Somewhat later, a good friend, Tikka Trivikram Singh of the former princely state of Koti, whose territory adjoined Shimla — and whose son, incidentally, is Anirudh Singh, a member of Himachal’s Cabinet — asked to find out the recipe for fried fish as was cooked at Bishop Cotton. While we were years apart, both of us had studied at the same school.
“Recipe, what recipe? There is no recipe. It is half a bucket-full of one masala, a full one of another, assorted bags of other ingredients and several kilos of fish. It’s all put together and cooked. The school kitchen caters to hundreds every single day and does not create recipes.” Well, that was that. And yet, somehow, the dish tasted the same every time.
The matter, however, did not, and does not, end there. Down the years, I have been looking for, what in my opinion, is the perfect plain cake and the perfect rich plum one. Again, the school bakery would churn out biscuits, breads and on occasion, cakes. Some days back, one of Shimla’s leading hotels presented a ‘pound cake’ that was more like a couple of kilos in weight, and shall happily see me through the coming weeks. This has come close to what one had eaten as a child in school — and baked by a man who for reasons unknown was always referred to ‘Darling Baker’. In the cake handed to me now, there is a similar fluffiness, a similar smoothness of texture, a similar gentle aftertaste, and it has been baked with only the same basic ingredients — eggs, butter and maida (refined flour).
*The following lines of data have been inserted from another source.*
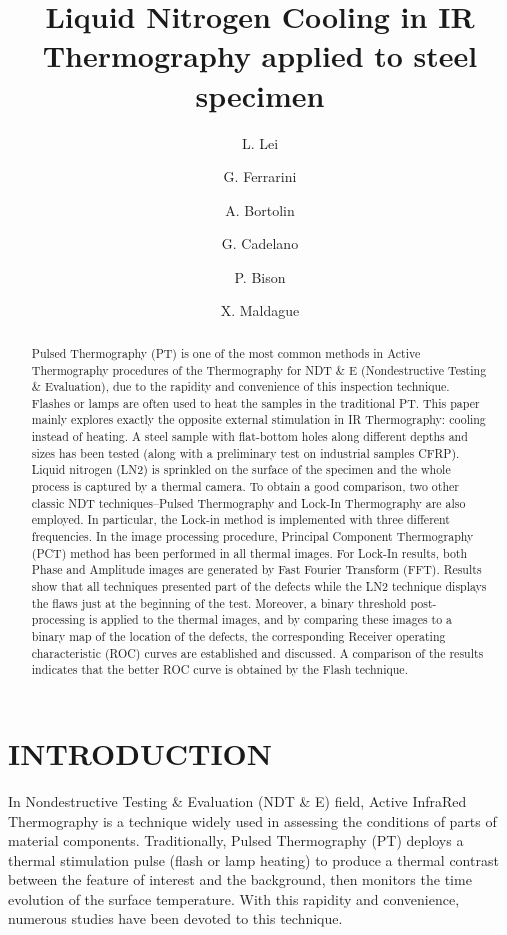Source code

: \documentclass[]{spie}  %
\title{Liquid Nitrogen Cooling in IR Thermography applied to steel specimen}
\author[a]{L. Lei}
\author[b]{G. Ferrarini}
\author[b]{A. Bortolin}
\author[b]{G. Cadelano}
\author[b]{P. Bison}
\author[a]{X. Maldague}
\affil[a]{LVSN, University Laval, 1065 avenue de la Médecine, Québec (Québec) G1V 0A6 Canada}
\affil[b]{CNR-ITC, Corso Stati Uniti 4, 35127 Padova PD, Italy}
\begin{document}
 
\maketitle

\begin{abstract}
Pulsed Thermography (PT) is one of the most common methods in Active Thermography procedures of the Thermography for NDT \& E (Nondestructive Testing \& Evaluation), due to the rapidity and convenience of this inspection technique. Flashes or lamps are often used to heat the samples in the traditional PT. This paper mainly explores exactly the opposite external stimulation in IR Thermography: cooling instead of heating. A steel sample with flat-bottom holes along different depths and sizes has been tested (along with a preliminary test on industrial samples CFRP). Liquid nitrogen (LN2) is sprinkled on the surface of the specimen and the whole process is captured by a thermal camera. To obtain a good comparison, two other classic NDT techniques--Pulsed Thermography and Lock-In Thermography are also employed. In particular, the  Lock-in  method  is  implemented  with  three  different  frequencies.  In  the  image  processing  procedure,  Principal Component Thermography (PCT) method has been performed in all thermal images. For Lock-In results, both Phase and Amplitude images are generated by Fast Fourier Transform (FFT). Results show that all techniques presented part of the defects while the LN2 technique displays the flaws just at the beginning of the test. Moreover, a binary threshold post-processing is applied to the thermal images, and by comparing these images to a binary map of the location of the defects, the corresponding Receiver operating characteristic (ROC) curves are established and discussed. A comparison of the results indicates that the better ROC curve is obtained by the Flash technique.   
\end{abstract}


\section{INTRODUCTION}
\label{sec:introduction}  %
In Nondestructive Testing \& Evaluation (NDT \& E) field, Active InfraRed Thermography is a technique widely used in assessing the conditions of parts of material components\cite{Maldague2001theory}. Traditionally, Pulsed Thermography (PT) deploys a thermal stimulation pulse (flash or lamp heating) to produce a thermal contrast between the feature of interest and the background, then monitors the time evolution of the surface temperature. With this rapidity and convenience, numerous studies have been devoted to this technique\cite{Maldague1993Nondestructive,Maldague1994bInfra,2011-ClementeIbarra-Castanedo,2007-Ibarra-Castanedo,duan2013quantitative}.
\end{document}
Then came the time when I was off to college in Chandigarh. For breakfast, one couldn’t tell where the oil ended and the omelette began; a fried egg was an island in a sea of impending cholesterol. Opposite the gates of the PGI, there were rows of parantha stalls and often enough we were there, challenging the outer limits of digestive prowess and satiating our hunger. All this may seem odd as one has aged, but somehow, one misses this and all what those years held.
A few months back, I was travelling to Jammu, which was another childhood home as my mother’s parents lived there.
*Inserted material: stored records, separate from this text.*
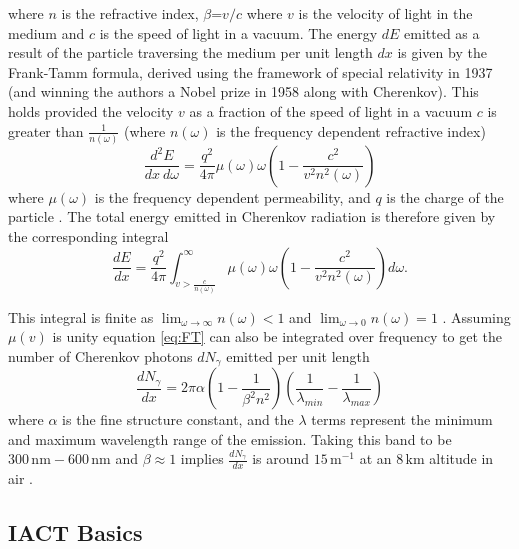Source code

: where $n$ is the refractive index, $\beta$=$v/c$ where $v$ is the velocity of light in the medium and $c$ is the speed of light in a vacuum. The energy $dE$ emitted as a result of the particle traversing the medium per unit length $dx$ is given by the Frank-Tamm formula, derived using the framework of special relativity in 1937 (and winning the authors a Nobel prize in 1958 along with Cherenkov). This holds provided the velocity $v$ as a fraction of the speed of light in a vacuum $c$ is greater than $\frac{1}{n(\omega)}$ (where $n(\omega)$ is the frequency dependent refractive index)
\begin{equation}
    \frac{d^2E}{dx\ d\omega}=\frac{q^2}{4\pi}\mu(\omega)\omega\left(1- \frac{c^2}{v^2n^2(\omega)} \right)
    \label{eq:FT}
\end{equation}
where $\mu(\omega)$ is the frequency dependent permeability, and $q$ is the charge of the particle \cite{franktamm}. The total energy emitted in Cherenkov radiation is therefore given by the corresponding integral
\begin{equation}
    \frac{dE}{dx}=\frac{q^2}{4\pi}\int_{v>\frac{c}{n(\omega)}}^{\infty}\mu(\omega)\omega \left(1- \frac{c^2}{v^2n^2(\omega)} \right) d \omega .
    \label{eq:FT2}
\end{equation}

This integral is finite as $\lim_{\omega \to \infty} n(\omega)<1$ and $\lim_{\omega \to 0} n(\omega)=1$ . Assuming $\mu(v)$ is unity equation \ref{eq:FT} can also be integrated over frequency \cite{katz} to get the number of Cherenkov photons $dN_{\gamma}$ emitted per unit length
\begin{equation}
    \frac{dN_{\gamma}}{dx}=2\pi\alpha \left( 1- \frac{1}{\beta^2n^2} \right) \left(\frac{1}{\lambda_{min}}-\frac{1}{\lambda_{max}} \right)
\end{equation}
where $\alpha$ is the fine structure constant, and the $\lambda$ terms represent the minimum and maximum wavelength range of the emission. Taking this band to be $\mathrm{300\,nm-600\,nm}$ and $\beta\approx\mathrm{1}$ implies $\frac{dN_{\gamma}}{dx}$ is around $\mathrm{15\,m^{-1}}$ at an $\mathrm{8\,km}$ altitude in air \cite{katz}. 
\subsection{IACT Basics}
Long back, we would travel overnight by train and it would be early morning when it would stop at the station at Samba. Fresh fritters, bhallas that were still warm, would become a pre-breakfast snack and were eaten with grated radish and spicy chutney. This time round, driving through Samba at night, everything was shut. There was, however, one dhaba that was open and there, I made the mistake of asking for those once-loved bhallas with chai. They were cold and brick-solid. In an emergency, they could have been used as ammunition in this town which lies menacingly close to the border. In a moment, that association of being curled up warmly in a railway carriage with different smells of food and cooking smoke all around was dispelled.
When our children studied at St Edward’s, a day school in Shimla, ‘healthy food’ was packed for them. While one ate his conscientiously, the other’s found its way, as we later learnt, to the dustbin. Money given for the bus fare was used to buy golgappas and chaat. In later years, both went off to another hill.
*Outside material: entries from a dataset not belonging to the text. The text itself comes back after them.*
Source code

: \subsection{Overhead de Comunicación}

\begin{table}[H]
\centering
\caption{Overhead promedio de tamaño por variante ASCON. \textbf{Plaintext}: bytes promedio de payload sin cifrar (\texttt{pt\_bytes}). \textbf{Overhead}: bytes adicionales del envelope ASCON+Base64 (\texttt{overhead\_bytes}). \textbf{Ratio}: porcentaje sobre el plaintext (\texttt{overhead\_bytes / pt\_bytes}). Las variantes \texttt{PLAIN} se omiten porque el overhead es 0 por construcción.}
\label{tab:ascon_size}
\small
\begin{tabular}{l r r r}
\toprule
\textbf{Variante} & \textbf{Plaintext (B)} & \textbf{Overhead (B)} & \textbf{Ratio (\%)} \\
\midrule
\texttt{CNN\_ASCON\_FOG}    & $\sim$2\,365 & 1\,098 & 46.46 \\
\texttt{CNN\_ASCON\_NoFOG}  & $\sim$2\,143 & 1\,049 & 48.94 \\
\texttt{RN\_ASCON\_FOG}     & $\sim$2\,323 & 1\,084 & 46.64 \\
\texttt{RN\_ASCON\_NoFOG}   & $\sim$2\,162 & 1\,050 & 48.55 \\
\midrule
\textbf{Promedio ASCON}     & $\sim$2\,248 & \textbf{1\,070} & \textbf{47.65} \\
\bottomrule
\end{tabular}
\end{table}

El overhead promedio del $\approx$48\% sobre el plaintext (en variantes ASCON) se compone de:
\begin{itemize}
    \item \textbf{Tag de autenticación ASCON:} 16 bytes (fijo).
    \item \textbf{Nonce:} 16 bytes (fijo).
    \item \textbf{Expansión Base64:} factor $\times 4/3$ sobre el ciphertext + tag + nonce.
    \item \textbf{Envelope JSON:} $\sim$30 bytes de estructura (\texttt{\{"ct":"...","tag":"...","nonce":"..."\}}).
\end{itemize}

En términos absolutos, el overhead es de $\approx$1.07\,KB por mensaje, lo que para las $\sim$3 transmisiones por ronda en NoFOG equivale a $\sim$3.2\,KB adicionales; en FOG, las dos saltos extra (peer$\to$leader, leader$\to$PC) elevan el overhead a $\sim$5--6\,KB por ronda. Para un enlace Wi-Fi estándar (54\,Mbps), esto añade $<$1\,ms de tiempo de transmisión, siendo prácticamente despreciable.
When they would come home for their holidays from Lawrence School, Sanawar, my wife would unfailingly ask, “What would you like to have cooked?” Equally unfailingly, the answer was the same, “Don’t bother. We get better food in school.”
The only concession they made was to the leg of roast mutton, served with gravy and potatoes. This was one dish that was always cooked by my father when I came back from college, or elsewhere. It has taken me years to replicate the flavours he created. Somehow, it’s a dish that has come to symbolise, ‘Welcome home’.